Ser protagonistas é fazer o que Jesus fez

Um encontro de festa, com a alegria e o entusiasmo que os caracterizam, no qual o Sucessor de Pedro sentiu o calor e o afeto dos jovens chilenos. Após a saudação do jovem Ariel ao Santo Padre teve lugar um momento particularmente simbólico. Foi feita a apresentação do Símbolo dos jovens para o Sínodo: os jovens carregaram a Cruz do Chile. Tendo entregue ao Papa uma fita – sinal do sangue derramado por Cristo –, Francisco colocou-a na Cruz.

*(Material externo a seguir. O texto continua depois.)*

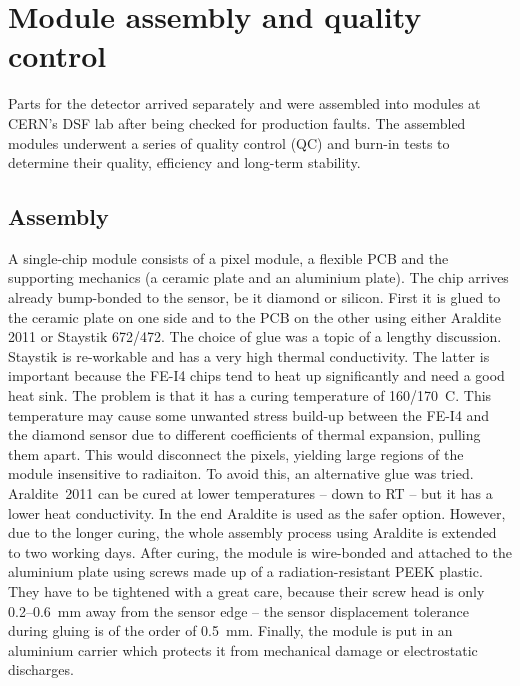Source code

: \section{Module assembly and quality control}
Parts for the detector arrived separately and were assembled into modules at CERN's DSF lab after being checked for production faults. The assembled modules underwent a series of quality control (QC) and burn-in tests to determine their quality, efficiency and long-term stability.
\subsection{Assembly}
A single-chip module consists of a pixel module, a flexible PCB and the supporting mechanics (a ceramic plate and an aluminium plate). The chip arrives already bump-bonded to the sensor, be it diamond or silicon. First it is glued to the ceramic plate on one side and to the PCB on the other using either Araldite 2011 or Staystik 672/472. The choice of glue was a topic of a lengthy discussion. Staystik is re-workable and has a very high thermal conductivity. The latter is important because the FE-I4 chips tend to heat up significantly and need a good heat sink. The problem is that it has a curing temperature of 160/170~\textdegree C. This temperature may cause some unwanted stress build-up between the FE-I4 and the diamond sensor due to different coefficients of thermal expansion, pulling them apart. This would disconnect the pixels, yielding large regions of the module insensitive to radiaiton. To avoid this, an alternative glue was tried. Araldite~2011 can be cured at lower temperatures -- down to RT -- but it has a lower heat conductivity. In the end Araldite is used as the safer option. However, due to the longer curing, the whole assembly process using Araldite is extended to two working days. After curing, the module is wire-bonded and attached to the aluminium plate using screws made up of a radiation-resistant PEEK plastic. They have to be tightened with a great care, because their screw head is only 0.2--0.6~mm away from the sensor edge -- the sensor displacement tolerance during gluing is of the order of 0.5~mm. Finally, the module is put in an aluminium carrier which protects it from mechanical damage or electrostatic discharges.

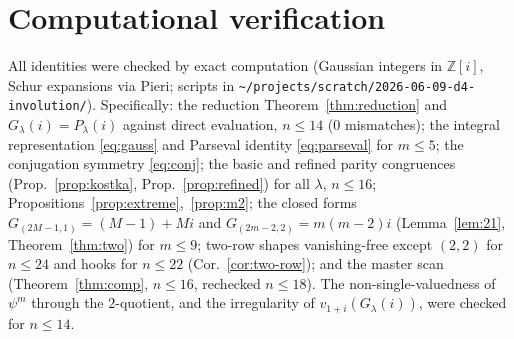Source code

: \documentclass[11pt]{article}
\theoremstyle{definition}
\theoremstyle{remark}
\newcommand{\ZZ}{\mathbb{Z}}
\newcommand{\la}{\lambda}
\begin{document}
\section{Computational verification}
All identities were checked by exact computation (Gaussian integers in $\ZZ[i]$,
Schur expansions via Pieri; scripts in
\texttt{\~{}/projects/scratch/2026-06-09-d4-involution/}). Specifically: the
reduction Theorem~\ref{thm:reduction} and $G_\la(i)=P_\la(i)$ against direct
evaluation, $n\le14$ ($0$ mismatches); the integral representation \eqref{eq:gauss}
and Parseval identity \eqref{eq:parseval} for $m\le5$; the conjugation symmetry
\eqref{eq:conj}; the basic and refined parity congruences
(Prop.~\ref{prop:kostka}, Prop.~\ref{prop:refined}) for all $\la$, $n\le16$;
Propositions~\ref{prop:extreme},~\ref{prop:m2}; the closed forms
$G_{(2M-1,1)}=(M-1)+Mi$ and $G_{(2m-2,2)}=m(m-2)i$ (Lemma~\ref{lem:21},
Theorem~\ref{thm:two}) for $m\le9$; two-row shapes vanishing-free except $(2,2)$ for
$n\le24$ and hooks for $n\le22$ (Cor.~\ref{cor:two-row}); and the master scan
(Theorem~\ref{thm:comp}, $n\le16$, rechecked $n\le18$). The non-single-valuedness of
$\psi^m$ through the $2$-quotient, and the irregularity of $v_{1+i}(G_\la(i))$, were
checked for $n\le14$.
\end{document}
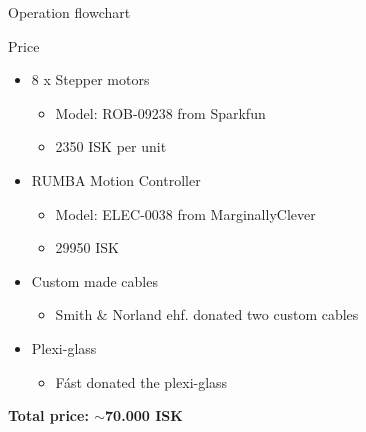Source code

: \documentclass{rubeamer}
\begin{document}
\begin{frame}{Operation flowchart}
	\begin{center}
	\end{center}
\end{frame}

\begin{frame}{Price}
	\begin{itemize}
		\item 8 x Stepper motors
		\begin{itemize}
			\item Model: ROB-09238 from Sparkfun\cite{sf_motor}
			\item 2350 ISK per unit
		\end{itemize}
	\end{itemize}
	\begin{itemize}
		\item RUMBA Motion Controller
		\begin{itemize}
			\item Model: ELEC-0038 from MarginallyClever \cite{sp}
			\item 29950 ISK
		\end{itemize}
	\end{itemize}
	\begin{itemize}
		\item Custom made cables
		\begin{itemize}
			\item Smith \& Norland ehf. donated two custom cables
		\end{itemize}
	\end{itemize}
	\begin{itemize}
		\item Plexi-glass
		\begin{itemize}
			\item Fást donated the plexi-glass
		\end{itemize}
	\end{itemize}
	\bigskip
	\textbf{Total price: $\mathbf{\sim}$70.000 ISK}
\end{frame}
\end{document}
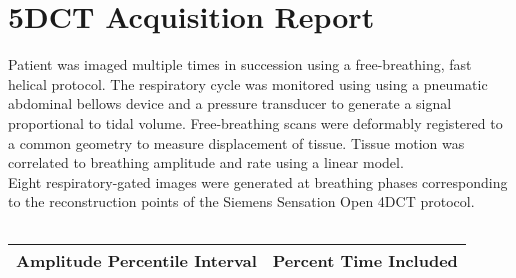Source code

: \documentclass[12pt]{article}
\begin{document}
\section*{5DCT Acquisition Report}


\noindent Patient was imaged multiple times in succession using a
free-breathing, fast helical protocol.  The respiratory cycle was monitored
using using a pneumatic abdominal bellows device and a pressure transducer to
generate a signal proportional to tidal volume.  Free-breathing scans were
deformably registered to a common geometry to measure displacement of tissue.
Tissue motion was correlated to breathing amplitude and rate using a linear
model. \\

\noindent Eight respiratory-gated images were generated at breathing phases
corresponding to the reconstruction points of the Siemens Sensation Open 4DCT protocol.

\medskip


\begin{table}[h!]
	\centering
\begin{tabular}{cc} \toprule
	\midrule

\bottomrule
\end{tabular}
\end{table}

\begin{figure}[h!]
	\centering

\end{figure}
	
\clearpage
\begin{figure}[h!]
	\centering
\end{figure}

\begin{table}[h!]
	\centering
\begin{tabular}{cc} \toprule
Amplitude Percentile Interval & Percent Time Included\\ \midrule


\bottomrule
\end{tabular}
\end{table}
\end{document}
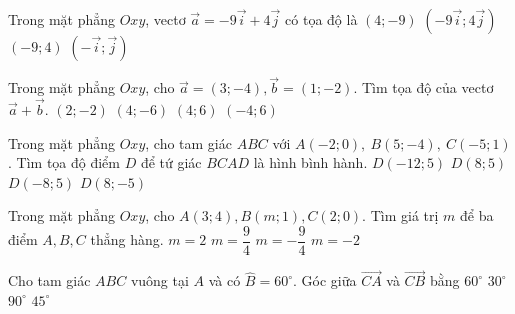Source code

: \begin{ex}%
    Trong mặt phẳng $Oxy$, vectơ $\overrightarrow{a}=-9\overrightarrow{i}+4\overrightarrow{j}$ có tọa độ là
    \choice
    {$(4;-9)$}
    {$(-9\overrightarrow{i};4\overrightarrow{j})$}
    {\True $(-9;4)$}
    {$(-\overrightarrow{i};\overrightarrow{j})$}
\end{ex}

\begin{ex}%
    Trong mặt phẳng $Oxy$, cho $\overrightarrow{a}=\left(3;-4\right),\overrightarrow{b}=\left(1;-2\right)$. Tìm tọa độ của vectơ $\overrightarrow{a}+\overrightarrow{b}.$
    \choice
    {$\left(2;-2\right)$}
    {\True $\left(4;-6\right)$}
    {$\left(4;6\right)$}
    {$\left(-4;6\right)$}
\end{ex}
\begin{ex}%
    Trong mặt phẳng $Oxy$, cho tam giác $ABC$ với $A\left(-2;0\right),\ B\left(5;-4\right),\ C\left(-5;1\right)$. Tìm tọa độ điểm $D$ để tứ giác $BCAD$ là hình bình hành.
    \choice
    {$D\left(-12;5\right)$}
    {$D\left(8;5\right)$}
    {$D\left(-8;5\right)$}
    {\True $D\left(8;-5\right)$}
\end{ex}
\begin{ex}%
    Trong mặt phẳng $Oxy$, cho $A\left(3;4\right),B\left(m;1\right),C\left(2;0\right)$. Tìm giá trị $m$ để ba điểm $A,B,C$ thẳng hàng.
    \choice
    {$m=2$}
    {\True $m=\dfrac{9}{4}$}
    {$m=-\dfrac{9}{4}$}
    {$m=-2$}
\end{ex}
\begin{ex}%
    Cho tam giác $ABC$ vuông tại $A$ và có $\widehat{B}=60^\circ$. Góc giữa $\vec{CA}$ và $\vec{CB}$ bằng
    \choice
    {$60^\circ$}
    {\True $30^\circ$}
    {$90^\circ$}
    {$45^\circ$}
\end{ex}
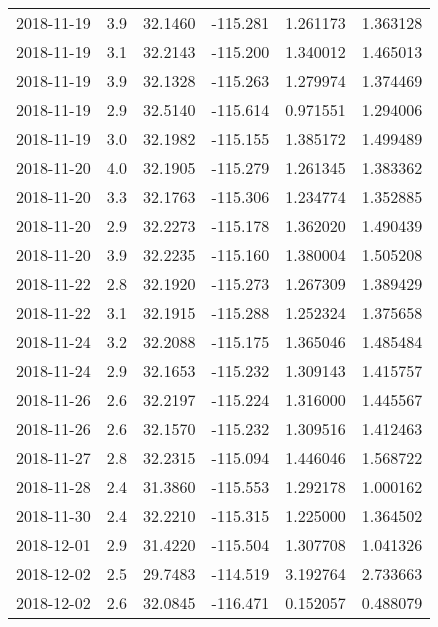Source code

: \begin{tabular}{lrrrrr}
2018-11-19 &       3.9 &  32.1460 &  -115.281 &         1.261173 &         1.363128 \\
2018-11-19 &       3.1 &  32.2143 &  -115.200 &         1.340012 &         1.465013 \\
2018-11-19 &       3.9 &  32.1328 &  -115.263 &         1.279974 &         1.374469 \\
2018-11-19 &       2.9 &  32.5140 &  -115.614 &         0.971551 &         1.294006 \\
2018-11-19 &       3.0 &  32.1982 &  -115.155 &         1.385172 &         1.499489 \\
2018-11-20 &       4.0 &  32.1905 &  -115.279 &         1.261345 &         1.383362 \\
2018-11-20 &       3.3 &  32.1763 &  -115.306 &         1.234774 &         1.352885 \\
2018-11-20 &       2.9 &  32.2273 &  -115.178 &         1.362020 &         1.490439 \\
2018-11-20 &       3.9 &  32.2235 &  -115.160 &         1.380004 &         1.505208 \\
2018-11-22 &       2.8 &  32.1920 &  -115.273 &         1.267309 &         1.389429 \\
2018-11-22 &       3.1 &  32.1915 &  -115.288 &         1.252324 &         1.375658 \\
2018-11-24 &       3.2 &  32.2088 &  -115.175 &         1.365046 &         1.485484 \\
2018-11-24 &       2.9 &  32.1653 &  -115.232 &         1.309143 &         1.415757 \\
2018-11-26 &       2.6 &  32.2197 &  -115.224 &         1.316000 &         1.445567 \\
2018-11-26 &       2.6 &  32.1570 &  -115.232 &         1.309516 &         1.412463 \\
2018-11-27 &       2.8 &  32.2315 &  -115.094 &         1.446046 &         1.568722 \\
2018-11-28 &       2.4 &  31.3860 &  -115.553 &         1.292178 &         1.000162 \\
2018-11-30 &       2.4 &  32.2210 &  -115.315 &         1.225000 &         1.364502 \\
2018-12-01 &       2.9 &  31.4220 &  -115.504 &         1.307708 &         1.041326 \\
2018-12-02 &       2.5 &  29.7483 &  -114.519 &         3.192764 &         2.733663 \\
2018-12-02 &       2.6 &  32.0845 &  -116.471 &         0.152057 &         0.488079 \\

\end{tabular}
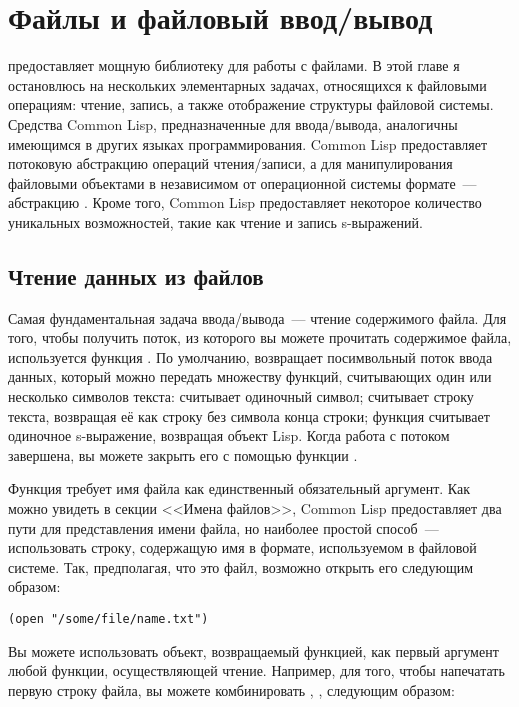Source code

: \chapter{Файлы и файловый ввод/вывод}
\label{ch:14}

 предоставляет мощную библиотеку для работы с файлами. В этой главе я
остановлюсь на нескольких элементарных задачах, относящихся к файловыми операциям: чтение,
запись, а также отображение структуры файловой системы. Средства Common Lisp,
предназначенные для ввода/вывода, аналогичны имеющимся в других языках
программирования. Common Lisp предоставляет потоковую абстракцию операций чтения/записи, а
для манипулирования файловыми объектами в независимом от операционной системы формате~---
абстракцию . Кроме того, Common Lisp предоставляет некоторое
количество уникальных возможностей, такие как чтение и запись s-выражений.

\section{Чтение данных из файлов}

Самая фундаментальная задача ввода/вывода~--- чтение содержимого файла. Для того, чтобы
получить поток, из которого вы можете прочитать содержимое файла, используется функция
. По умолчанию,  возвращает посимвольный поток ввода данных, который
можно передать множеству функций, считывающих один или несколько символов текста:
 считывает одиночный символ;  считывает строку текста,
возвращая её как строку без символа конца строки; функция  считывает одиночное
s-выражение, возвращая объект Lisp. Когда работа с потоком завершена, вы можете закрыть
его с помощью функции .

Функция  требует имя файла как единственный обязательный аргумент. Как можно
увидеть в секции <<Имена файлов>>, Common Lisp предоставляет два пути для представления
имени файла, но наиболее простой способ~--- использовать строку, содержащую имя в формате,
используемом в файловой системе. Так, предполагая, что  это
файл, возможно открыть его следующим образом:

\begin{lstlisting}
(open "/some/file/name.txt")
\end{lstlisting}

Вы можете использовать объект, возвращаемый функцией, как первый аргумент любой функции,
осуществляющей чтение. Например, для того, чтобы напечатать первую строку файла, вы можете
комбинировать , ,  следующим образом:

Segundo centenário do Santuário dedicado à Virgem do Carmo

Já no início de seu discurso o Papa disse considerar muito importante poder estar com eles e “caminhar juntos por um pouco, ajudando-nos a olhar em frente!”, ressaltou, acrescentando a satisfação de encontrar-se no “Santuário de Maipú” dedicado à Virgem do Carmo, cujo templo comemora este ano seu segundo centenário.
“ A Virgem do Carmo acompanha-vos para poderdes ser os protagonistas do Chile que sonham os vossos corações. E sei que o coração dos jovens chilenos sonha, e sonha em grande. ”
“Vós gostais de aventuras e desafios. Antes, aborreceis-vos quando não tendes desafios que vos estimulem”, disse o Papa afirmando que no seu ministério episcopal teve a oportunidade de descobrir que há muitas e boas ideias no coração e na cabeça dos jovens.

 
“O problema somos nós, os grandes, que muitas vezes, com cara de sabichões, dizemos: ‘Pensa assim porque é jovem, depressa amadurecerá’. Até parece que amadurecer seja aceitar a injustiça, pensar que nada se pode fazer, resignar-se porque tudo sempre foi assim.”

Foi tendo em conta toda esta realidade dos jovens que o Papa disse querer realizar este ano o Sínodo e, antes do Sínodo, o Encontro de jovens, “para que se sintam e sejam protagonistas no coração da Igreja; para nos ajudar a fazer com que a Igreja tenha um rosto jovem”.
“ Quanta necessidade tem a Igreja chilena de vós, para nos ‘sacudirdes’ e ajudardes a estar mais perto de Jesus! ”
Tendo contado o caso do jovem que ao encontrar-se com o seu telemóvel com a bateria descarregada ou sem sinal da internet, disse-lhe que ficava aborrecido porque não podia acompanhar o que estava a acontecer, por ficar fora do mundo, Francisco afirmou que o mesmo pode acontecer-nos com a fé.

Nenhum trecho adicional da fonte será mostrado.